*** Data for review ***

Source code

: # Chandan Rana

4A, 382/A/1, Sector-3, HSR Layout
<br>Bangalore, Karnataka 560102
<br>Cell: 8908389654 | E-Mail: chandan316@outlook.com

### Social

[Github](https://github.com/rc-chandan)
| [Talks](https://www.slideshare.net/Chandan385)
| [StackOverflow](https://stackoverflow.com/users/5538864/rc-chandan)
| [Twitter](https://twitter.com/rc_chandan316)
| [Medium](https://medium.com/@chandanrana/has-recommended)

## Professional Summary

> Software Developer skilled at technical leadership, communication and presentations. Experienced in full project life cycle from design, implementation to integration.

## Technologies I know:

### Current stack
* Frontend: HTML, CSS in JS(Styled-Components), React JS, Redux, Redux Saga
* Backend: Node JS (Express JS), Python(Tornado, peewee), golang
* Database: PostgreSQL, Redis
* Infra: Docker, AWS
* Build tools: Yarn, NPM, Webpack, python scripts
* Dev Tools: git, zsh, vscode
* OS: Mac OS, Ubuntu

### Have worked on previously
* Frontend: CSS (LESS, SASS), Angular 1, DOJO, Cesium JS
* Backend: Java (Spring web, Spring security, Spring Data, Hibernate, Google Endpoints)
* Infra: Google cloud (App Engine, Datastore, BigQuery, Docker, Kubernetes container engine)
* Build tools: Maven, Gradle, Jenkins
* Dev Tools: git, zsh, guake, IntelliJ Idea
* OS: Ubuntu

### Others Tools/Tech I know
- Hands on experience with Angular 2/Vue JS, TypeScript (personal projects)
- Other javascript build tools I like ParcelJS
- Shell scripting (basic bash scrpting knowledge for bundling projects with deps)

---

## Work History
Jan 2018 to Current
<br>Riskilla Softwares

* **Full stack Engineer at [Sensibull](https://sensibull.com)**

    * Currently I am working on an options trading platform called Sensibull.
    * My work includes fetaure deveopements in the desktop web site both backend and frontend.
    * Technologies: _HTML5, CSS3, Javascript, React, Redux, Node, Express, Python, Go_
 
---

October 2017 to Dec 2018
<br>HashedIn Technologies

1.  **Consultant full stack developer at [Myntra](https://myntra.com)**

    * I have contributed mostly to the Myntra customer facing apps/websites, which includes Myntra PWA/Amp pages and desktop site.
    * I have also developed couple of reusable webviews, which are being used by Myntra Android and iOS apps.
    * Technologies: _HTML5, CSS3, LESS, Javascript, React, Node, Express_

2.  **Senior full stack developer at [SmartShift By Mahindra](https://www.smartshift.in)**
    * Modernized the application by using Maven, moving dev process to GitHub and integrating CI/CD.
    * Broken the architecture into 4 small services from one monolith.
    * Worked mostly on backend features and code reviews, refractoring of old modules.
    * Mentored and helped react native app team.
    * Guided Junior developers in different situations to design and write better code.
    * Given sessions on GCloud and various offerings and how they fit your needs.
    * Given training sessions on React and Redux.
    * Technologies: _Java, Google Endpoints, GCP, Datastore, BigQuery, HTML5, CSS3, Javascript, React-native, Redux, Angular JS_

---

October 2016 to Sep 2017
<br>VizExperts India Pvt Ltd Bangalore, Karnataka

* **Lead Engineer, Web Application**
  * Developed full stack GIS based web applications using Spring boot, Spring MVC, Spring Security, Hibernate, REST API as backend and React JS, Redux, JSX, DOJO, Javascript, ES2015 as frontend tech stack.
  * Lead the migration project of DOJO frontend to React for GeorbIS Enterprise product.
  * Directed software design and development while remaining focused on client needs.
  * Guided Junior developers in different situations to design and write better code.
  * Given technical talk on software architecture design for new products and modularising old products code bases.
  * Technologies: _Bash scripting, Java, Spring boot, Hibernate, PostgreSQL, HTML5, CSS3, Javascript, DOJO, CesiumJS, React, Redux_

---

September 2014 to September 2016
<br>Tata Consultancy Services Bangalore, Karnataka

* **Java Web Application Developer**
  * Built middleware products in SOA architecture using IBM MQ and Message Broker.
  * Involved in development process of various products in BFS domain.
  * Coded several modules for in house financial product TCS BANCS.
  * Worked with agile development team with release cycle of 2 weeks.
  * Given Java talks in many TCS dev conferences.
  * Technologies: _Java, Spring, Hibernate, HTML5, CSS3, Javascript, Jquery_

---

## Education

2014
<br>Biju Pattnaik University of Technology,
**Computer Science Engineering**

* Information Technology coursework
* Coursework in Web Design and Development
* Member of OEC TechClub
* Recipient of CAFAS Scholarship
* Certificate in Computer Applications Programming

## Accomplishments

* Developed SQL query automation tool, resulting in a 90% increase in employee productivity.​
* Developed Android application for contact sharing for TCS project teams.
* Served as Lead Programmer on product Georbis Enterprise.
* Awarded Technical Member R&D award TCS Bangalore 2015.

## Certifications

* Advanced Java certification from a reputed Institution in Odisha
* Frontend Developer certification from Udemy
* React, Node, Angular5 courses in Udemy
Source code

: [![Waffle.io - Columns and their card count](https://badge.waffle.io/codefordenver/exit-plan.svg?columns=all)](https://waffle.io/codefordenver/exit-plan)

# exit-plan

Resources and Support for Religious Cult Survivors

***
*** Data for review ***

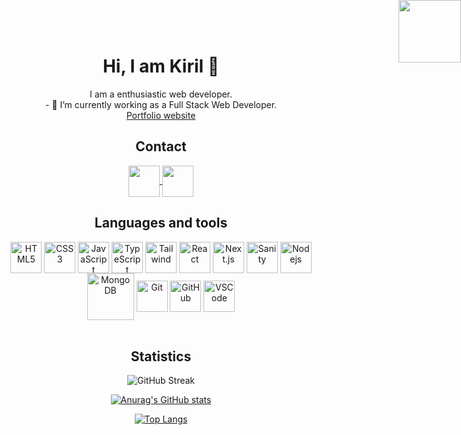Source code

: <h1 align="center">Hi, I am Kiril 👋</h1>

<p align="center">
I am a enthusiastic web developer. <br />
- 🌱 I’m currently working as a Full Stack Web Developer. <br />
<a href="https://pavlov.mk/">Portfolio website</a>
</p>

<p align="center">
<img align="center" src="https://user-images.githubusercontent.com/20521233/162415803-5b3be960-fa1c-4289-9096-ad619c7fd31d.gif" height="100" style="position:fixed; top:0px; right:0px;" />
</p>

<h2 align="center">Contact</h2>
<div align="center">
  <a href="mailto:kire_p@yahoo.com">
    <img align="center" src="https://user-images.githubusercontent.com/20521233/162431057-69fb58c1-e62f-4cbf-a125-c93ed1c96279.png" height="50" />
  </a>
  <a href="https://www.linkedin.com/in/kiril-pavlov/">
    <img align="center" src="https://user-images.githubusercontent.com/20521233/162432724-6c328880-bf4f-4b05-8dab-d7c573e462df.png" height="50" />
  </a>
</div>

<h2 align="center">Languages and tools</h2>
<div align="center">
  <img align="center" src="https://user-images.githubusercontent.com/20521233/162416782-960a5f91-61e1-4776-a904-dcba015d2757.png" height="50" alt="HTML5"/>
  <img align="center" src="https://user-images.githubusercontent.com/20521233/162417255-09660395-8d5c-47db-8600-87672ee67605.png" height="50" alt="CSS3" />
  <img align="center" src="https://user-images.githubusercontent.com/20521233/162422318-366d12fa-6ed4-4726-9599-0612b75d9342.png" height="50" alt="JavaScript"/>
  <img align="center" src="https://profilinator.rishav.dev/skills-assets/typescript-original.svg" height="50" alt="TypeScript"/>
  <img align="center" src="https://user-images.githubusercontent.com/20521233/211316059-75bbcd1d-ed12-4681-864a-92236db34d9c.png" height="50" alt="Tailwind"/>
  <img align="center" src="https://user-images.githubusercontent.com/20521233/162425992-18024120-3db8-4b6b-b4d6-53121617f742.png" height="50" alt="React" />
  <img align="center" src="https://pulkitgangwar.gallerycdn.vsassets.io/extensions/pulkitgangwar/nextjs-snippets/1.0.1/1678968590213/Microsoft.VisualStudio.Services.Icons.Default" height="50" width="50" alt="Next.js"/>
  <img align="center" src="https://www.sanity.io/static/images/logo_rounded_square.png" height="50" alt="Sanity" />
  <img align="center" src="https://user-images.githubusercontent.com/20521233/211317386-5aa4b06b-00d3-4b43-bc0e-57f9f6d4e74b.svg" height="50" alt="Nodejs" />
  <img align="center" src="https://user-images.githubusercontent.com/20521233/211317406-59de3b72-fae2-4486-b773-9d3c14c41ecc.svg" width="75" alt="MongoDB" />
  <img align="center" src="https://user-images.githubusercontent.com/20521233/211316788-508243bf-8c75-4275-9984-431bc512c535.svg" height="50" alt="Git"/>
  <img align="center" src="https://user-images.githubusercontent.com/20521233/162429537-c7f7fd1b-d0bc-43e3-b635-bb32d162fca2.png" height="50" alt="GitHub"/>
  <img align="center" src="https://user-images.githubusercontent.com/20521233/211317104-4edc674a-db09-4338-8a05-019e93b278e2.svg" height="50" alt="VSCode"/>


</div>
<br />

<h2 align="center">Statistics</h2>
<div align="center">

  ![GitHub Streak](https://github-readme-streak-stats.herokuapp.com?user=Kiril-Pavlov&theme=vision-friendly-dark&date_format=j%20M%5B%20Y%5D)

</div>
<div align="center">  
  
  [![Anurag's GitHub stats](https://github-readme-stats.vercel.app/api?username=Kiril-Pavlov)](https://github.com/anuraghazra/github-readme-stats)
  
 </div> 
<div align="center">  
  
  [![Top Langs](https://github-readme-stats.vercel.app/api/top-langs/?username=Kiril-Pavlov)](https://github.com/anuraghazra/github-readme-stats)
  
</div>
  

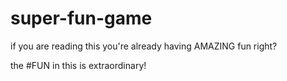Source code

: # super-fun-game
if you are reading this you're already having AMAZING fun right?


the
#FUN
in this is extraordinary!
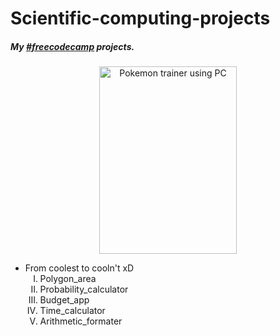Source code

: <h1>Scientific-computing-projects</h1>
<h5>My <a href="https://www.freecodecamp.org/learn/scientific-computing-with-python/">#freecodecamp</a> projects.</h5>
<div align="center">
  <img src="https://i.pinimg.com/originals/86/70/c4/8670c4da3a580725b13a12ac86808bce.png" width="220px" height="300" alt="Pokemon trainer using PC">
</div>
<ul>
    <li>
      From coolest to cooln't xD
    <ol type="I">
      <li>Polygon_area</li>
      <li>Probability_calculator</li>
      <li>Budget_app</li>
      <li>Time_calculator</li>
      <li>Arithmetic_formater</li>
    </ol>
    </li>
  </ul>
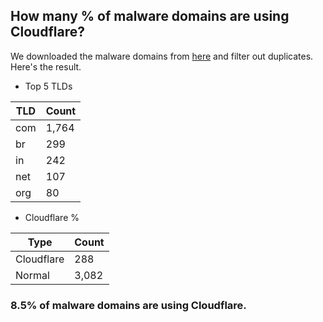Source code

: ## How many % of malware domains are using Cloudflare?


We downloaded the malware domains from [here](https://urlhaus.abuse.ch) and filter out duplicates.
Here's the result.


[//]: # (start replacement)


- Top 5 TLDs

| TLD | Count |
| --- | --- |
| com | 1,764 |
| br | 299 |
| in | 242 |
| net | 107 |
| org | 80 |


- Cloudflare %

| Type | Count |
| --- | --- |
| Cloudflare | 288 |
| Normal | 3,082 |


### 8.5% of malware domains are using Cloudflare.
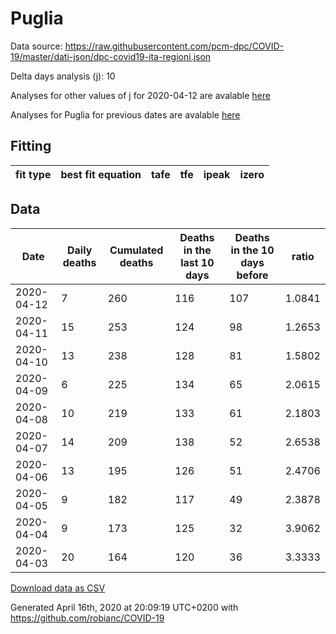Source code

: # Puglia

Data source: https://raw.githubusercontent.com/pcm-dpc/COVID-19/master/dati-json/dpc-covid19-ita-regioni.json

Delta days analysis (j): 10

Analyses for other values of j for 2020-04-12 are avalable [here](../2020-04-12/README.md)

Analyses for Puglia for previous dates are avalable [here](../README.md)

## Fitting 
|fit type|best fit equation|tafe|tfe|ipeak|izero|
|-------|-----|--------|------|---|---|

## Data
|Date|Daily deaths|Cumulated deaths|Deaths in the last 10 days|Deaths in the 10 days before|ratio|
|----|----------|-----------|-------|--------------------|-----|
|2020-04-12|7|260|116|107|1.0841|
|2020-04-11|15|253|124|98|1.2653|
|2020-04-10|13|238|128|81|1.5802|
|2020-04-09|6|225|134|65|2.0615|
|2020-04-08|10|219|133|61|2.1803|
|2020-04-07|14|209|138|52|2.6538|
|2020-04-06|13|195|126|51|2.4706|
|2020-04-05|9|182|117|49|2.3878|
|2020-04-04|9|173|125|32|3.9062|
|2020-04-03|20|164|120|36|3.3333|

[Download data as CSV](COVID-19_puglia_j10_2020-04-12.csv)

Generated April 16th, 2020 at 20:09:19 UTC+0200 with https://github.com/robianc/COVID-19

***

### Exercise
All that is wanted is the stretch of lines above from the one containing "certification from Udemy" through the one containing "Resources and Support", duplicated exactly.

### Solution to the problem
* Frontend Developer certification from Udemy
* React, Node, Angular5 courses in Udemy
Source code

: [![Waffle.io - Columns and their card count](https://badge.waffle.io/codefordenver/exit-plan.svg?columns=all)](https://waffle.io/codefordenver/exit-plan)

# exit-plan

Resources and Support for Religious Cult Survivors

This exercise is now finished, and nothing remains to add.